▶ TASK MATERIAL:
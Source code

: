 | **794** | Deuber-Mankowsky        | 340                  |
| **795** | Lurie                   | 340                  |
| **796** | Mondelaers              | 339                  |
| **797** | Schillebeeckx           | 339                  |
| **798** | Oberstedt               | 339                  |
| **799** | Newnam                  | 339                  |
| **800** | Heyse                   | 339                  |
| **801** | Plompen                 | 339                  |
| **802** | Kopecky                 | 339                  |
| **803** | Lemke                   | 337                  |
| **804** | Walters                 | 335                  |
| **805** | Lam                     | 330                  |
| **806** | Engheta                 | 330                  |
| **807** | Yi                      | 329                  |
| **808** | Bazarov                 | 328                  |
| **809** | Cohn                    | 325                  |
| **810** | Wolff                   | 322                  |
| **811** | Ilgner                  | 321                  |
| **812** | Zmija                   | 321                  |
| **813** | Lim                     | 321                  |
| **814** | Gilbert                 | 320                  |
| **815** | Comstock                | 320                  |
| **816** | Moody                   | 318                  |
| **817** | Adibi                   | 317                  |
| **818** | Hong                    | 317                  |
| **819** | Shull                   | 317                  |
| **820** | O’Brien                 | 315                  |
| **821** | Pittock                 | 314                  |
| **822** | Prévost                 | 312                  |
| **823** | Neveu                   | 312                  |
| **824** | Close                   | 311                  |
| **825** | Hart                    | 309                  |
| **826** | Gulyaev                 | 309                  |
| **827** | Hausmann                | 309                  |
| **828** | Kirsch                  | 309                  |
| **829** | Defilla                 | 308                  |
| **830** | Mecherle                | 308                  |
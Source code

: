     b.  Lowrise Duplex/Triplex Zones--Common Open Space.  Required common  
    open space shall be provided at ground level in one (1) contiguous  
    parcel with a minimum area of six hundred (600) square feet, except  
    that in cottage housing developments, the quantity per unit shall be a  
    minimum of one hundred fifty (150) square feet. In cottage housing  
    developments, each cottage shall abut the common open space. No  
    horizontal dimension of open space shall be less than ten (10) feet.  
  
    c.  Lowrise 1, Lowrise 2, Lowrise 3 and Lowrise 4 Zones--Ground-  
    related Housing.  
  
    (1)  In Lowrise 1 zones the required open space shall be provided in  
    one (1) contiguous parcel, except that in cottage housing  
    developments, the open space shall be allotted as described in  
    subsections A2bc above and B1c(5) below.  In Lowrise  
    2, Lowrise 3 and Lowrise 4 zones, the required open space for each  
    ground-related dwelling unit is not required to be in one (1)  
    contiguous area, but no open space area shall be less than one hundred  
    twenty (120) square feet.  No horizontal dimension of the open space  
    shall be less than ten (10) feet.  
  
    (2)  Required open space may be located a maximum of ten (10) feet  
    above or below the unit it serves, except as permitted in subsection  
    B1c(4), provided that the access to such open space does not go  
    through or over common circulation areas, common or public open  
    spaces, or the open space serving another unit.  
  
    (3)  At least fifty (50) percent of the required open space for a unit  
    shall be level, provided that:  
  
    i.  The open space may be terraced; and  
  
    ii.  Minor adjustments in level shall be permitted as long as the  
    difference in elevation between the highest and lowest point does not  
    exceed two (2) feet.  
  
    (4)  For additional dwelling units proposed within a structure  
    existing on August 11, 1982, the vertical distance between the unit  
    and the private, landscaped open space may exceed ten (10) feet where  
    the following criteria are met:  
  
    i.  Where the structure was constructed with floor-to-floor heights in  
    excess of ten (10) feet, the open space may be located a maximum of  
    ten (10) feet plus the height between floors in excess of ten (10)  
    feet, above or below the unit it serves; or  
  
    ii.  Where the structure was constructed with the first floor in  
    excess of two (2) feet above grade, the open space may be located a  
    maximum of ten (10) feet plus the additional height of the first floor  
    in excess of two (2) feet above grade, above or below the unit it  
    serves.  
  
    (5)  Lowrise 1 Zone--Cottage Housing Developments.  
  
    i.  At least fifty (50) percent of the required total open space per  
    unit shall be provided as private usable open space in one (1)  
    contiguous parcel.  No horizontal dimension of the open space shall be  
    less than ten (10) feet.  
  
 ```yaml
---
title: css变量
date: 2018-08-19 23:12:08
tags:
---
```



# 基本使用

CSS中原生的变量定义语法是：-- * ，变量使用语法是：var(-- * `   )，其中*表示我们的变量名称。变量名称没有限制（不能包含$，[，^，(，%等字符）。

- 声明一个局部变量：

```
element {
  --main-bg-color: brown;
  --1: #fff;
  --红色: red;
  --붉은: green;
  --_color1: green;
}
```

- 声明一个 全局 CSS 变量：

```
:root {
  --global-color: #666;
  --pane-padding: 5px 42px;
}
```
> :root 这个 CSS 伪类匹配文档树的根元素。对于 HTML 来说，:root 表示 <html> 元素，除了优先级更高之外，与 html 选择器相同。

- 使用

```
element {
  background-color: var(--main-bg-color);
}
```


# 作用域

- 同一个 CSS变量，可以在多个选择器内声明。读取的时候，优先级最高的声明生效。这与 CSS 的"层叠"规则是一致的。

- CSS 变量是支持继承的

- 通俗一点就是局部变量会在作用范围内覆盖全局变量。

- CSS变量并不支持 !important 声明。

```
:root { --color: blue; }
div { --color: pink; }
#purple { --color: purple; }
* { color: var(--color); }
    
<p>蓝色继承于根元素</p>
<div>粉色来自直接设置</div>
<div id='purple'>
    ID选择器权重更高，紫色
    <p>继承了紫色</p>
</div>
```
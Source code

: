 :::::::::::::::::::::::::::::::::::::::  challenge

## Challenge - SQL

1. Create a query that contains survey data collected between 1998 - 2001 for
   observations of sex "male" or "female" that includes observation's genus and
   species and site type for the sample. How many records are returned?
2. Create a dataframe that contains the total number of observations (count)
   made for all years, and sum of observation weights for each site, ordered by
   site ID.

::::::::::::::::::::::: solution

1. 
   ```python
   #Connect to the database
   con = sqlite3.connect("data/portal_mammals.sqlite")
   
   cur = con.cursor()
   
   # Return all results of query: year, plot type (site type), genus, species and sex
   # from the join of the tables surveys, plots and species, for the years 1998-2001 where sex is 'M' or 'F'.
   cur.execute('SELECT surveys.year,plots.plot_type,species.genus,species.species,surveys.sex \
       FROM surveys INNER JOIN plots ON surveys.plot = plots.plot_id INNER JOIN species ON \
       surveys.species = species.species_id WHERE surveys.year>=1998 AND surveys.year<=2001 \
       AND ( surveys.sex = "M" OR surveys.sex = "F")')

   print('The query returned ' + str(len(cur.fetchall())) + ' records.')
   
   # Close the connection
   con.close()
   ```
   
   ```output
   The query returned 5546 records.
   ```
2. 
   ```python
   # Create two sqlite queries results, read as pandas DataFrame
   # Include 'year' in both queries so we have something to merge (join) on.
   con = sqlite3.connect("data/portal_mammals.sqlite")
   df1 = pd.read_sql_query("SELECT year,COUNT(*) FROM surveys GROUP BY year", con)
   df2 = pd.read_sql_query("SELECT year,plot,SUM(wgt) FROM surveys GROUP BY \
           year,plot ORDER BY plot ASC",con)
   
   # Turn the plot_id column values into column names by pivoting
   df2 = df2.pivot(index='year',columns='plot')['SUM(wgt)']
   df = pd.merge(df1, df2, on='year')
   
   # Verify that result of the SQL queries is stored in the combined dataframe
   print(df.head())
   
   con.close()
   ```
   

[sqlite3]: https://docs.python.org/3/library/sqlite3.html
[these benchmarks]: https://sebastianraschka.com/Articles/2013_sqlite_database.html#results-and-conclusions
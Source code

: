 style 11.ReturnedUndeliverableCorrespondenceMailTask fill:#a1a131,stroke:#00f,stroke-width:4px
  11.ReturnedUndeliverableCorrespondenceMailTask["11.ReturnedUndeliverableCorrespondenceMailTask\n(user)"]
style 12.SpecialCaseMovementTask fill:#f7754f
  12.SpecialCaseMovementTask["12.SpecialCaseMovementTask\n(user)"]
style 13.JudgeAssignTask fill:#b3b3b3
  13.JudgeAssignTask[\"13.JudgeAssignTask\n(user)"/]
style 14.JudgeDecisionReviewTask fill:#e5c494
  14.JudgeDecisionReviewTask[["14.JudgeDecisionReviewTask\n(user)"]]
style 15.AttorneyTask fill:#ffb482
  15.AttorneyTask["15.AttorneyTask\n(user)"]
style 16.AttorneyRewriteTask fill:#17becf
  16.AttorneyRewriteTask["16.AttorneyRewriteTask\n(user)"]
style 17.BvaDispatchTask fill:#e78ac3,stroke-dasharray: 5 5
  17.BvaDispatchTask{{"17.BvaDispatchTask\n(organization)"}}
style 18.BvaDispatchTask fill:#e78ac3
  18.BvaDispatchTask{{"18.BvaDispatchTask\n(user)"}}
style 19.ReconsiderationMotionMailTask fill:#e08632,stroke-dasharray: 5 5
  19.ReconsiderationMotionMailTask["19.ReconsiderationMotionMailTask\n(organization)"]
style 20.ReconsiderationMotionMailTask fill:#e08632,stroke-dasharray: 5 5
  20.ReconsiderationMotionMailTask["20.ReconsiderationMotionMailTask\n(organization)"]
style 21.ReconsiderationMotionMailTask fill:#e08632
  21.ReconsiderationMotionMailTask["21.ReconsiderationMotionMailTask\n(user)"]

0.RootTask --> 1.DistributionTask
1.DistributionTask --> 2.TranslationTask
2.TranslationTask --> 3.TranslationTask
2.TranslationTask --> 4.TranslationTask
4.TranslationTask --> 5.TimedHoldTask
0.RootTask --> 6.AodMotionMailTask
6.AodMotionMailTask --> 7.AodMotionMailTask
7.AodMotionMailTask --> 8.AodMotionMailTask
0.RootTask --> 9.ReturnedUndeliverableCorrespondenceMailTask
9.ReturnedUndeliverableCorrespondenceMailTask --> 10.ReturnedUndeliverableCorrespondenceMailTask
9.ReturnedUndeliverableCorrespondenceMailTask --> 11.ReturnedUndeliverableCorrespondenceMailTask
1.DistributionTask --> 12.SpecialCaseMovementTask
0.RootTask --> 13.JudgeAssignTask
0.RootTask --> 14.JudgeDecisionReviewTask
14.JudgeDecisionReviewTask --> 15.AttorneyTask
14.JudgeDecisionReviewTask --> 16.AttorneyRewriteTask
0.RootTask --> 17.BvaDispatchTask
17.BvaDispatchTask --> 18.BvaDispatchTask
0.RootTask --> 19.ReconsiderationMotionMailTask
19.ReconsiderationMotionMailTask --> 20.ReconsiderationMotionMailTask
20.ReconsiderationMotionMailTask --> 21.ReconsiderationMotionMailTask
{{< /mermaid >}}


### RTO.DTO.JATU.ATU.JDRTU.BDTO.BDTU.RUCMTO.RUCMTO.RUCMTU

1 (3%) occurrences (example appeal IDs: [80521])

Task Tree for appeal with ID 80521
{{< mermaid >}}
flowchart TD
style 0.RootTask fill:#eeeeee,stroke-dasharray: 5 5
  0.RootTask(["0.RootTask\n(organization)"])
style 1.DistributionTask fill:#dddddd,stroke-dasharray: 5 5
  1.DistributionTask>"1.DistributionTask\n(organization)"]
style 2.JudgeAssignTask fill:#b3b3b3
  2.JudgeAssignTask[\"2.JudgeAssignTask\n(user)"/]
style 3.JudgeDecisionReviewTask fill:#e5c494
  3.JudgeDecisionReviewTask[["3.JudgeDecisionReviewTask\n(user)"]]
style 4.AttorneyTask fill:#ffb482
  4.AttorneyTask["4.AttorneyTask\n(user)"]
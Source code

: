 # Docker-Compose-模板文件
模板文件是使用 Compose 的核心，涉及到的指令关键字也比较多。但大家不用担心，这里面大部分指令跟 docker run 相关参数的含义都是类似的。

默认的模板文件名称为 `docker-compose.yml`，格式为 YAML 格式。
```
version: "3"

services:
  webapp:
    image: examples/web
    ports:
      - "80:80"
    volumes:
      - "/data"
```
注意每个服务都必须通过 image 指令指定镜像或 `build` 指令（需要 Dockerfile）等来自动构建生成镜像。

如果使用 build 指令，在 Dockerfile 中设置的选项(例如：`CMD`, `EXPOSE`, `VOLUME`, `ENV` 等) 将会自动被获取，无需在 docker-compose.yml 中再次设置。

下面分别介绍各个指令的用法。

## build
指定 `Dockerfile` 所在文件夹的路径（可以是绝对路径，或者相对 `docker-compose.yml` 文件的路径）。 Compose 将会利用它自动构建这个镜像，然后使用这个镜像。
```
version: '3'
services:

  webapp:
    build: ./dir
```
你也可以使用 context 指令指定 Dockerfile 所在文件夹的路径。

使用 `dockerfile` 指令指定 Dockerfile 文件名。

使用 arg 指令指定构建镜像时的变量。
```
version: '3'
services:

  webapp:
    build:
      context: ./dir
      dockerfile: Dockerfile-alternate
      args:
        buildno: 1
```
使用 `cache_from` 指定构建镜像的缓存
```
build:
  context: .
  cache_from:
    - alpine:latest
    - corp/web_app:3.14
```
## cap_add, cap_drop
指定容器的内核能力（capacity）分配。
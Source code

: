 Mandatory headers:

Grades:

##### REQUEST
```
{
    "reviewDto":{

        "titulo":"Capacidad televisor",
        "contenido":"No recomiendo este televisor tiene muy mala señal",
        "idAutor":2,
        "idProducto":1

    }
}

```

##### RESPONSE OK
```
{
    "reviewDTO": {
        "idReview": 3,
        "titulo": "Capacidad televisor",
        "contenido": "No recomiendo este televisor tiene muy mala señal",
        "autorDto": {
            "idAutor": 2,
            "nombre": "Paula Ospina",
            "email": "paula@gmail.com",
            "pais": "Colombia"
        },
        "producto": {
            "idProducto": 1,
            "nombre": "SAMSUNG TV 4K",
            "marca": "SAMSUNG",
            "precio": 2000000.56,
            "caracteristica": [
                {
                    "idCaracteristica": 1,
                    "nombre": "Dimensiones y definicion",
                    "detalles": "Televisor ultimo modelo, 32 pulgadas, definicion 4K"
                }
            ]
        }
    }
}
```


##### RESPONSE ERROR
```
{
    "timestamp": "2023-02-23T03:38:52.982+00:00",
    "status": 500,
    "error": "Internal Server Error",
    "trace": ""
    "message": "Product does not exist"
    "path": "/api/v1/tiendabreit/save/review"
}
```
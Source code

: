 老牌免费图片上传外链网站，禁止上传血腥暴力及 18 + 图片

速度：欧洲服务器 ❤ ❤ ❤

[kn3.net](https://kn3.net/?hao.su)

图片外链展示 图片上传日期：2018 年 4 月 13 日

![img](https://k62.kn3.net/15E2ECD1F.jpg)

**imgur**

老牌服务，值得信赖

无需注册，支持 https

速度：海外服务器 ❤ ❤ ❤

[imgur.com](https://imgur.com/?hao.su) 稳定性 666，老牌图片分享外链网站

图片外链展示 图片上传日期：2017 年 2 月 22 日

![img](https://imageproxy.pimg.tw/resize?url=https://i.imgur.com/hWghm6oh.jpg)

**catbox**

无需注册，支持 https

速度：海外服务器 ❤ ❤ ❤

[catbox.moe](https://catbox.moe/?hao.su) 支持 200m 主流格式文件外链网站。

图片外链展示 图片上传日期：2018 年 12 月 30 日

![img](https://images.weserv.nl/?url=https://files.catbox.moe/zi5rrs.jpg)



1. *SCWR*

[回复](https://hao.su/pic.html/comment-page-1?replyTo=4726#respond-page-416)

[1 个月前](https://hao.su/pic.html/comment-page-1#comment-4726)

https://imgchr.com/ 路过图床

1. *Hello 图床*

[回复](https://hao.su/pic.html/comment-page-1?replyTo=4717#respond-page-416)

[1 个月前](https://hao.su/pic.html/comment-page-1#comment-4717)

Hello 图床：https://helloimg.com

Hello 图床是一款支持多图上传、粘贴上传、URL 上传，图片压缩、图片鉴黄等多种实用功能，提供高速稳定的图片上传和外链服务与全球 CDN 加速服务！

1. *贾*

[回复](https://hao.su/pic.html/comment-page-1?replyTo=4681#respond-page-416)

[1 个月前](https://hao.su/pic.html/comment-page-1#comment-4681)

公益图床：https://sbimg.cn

▶ TASK OBJECTIVE:
Your answer must consist only of the lines from the one with "图片外链展示 图片上传日期：2018 年 12 月 30 日" through the final line of the entries, each retyped exactly.

▶ ANSWER BOX:
图片外链展示 图片上传日期：2018 年 12 月 30 日

![img](https://images.weserv.nl/?url=https://files.catbox.moe/zi5rrs.jpg)



1. *SCWR*

[回复](https://hao.su/pic.html/comment-page-1?replyTo=4726#respond-page-416)

[1 个月前](https://hao.su/pic.html/comment-page-1#comment-4726)

https://imgchr.com/ 路过图床

1. *Hello 图床*

[回复](https://hao.su/pic.html/comment-page-1?replyTo=4717#respond-page-416)

[1 个月前](https://hao.su/pic.html/comment-page-1#comment-4717)

Hello 图床：https://helloimg.com

Hello 图床是一款支持多图上传、粘贴上传、URL 上传，图片压缩、图片鉴黄等多种实用功能，提供高速稳定的图片上传和外链服务与全球 CDN 加速服务！

1. *贾*

[回复](https://hao.su/pic.html/comment-page-1?replyTo=4681#respond-page-416)

[1 个月前](https://hao.su/pic.html/comment-page-1#comment-4681)

公益图床：https://sbimg.cn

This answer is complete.